(Dataset entries)
%%

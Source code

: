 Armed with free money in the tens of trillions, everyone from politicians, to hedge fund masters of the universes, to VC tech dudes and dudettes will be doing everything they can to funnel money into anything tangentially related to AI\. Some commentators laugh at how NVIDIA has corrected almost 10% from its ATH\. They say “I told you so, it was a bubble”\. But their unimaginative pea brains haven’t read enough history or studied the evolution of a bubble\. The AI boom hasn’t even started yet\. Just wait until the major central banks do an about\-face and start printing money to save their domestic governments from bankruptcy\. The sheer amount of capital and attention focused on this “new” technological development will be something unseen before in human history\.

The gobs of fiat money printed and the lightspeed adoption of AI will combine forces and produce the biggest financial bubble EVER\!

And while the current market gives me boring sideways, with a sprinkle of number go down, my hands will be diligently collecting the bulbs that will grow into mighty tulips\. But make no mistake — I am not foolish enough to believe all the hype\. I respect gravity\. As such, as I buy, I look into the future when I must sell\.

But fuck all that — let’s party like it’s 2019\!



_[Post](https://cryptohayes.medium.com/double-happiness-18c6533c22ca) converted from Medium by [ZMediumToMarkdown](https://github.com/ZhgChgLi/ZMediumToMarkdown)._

%%

▶ _TASK DETAILS_: Report each line of the data in which "that" occurs.

▶ _TASK SOLUTION_:
And while the current market gives me boring sideways, with a sprinkle of number go down, my hands will be diligently collecting the bulbs that will grow into mighty tulips\. But make no mistake — I am not foolish enough to believe all the hype\. I respect gravity\. As such, as I buy, I look into the future when I must sell\.
But fuck all that — let’s party like it’s 2019\!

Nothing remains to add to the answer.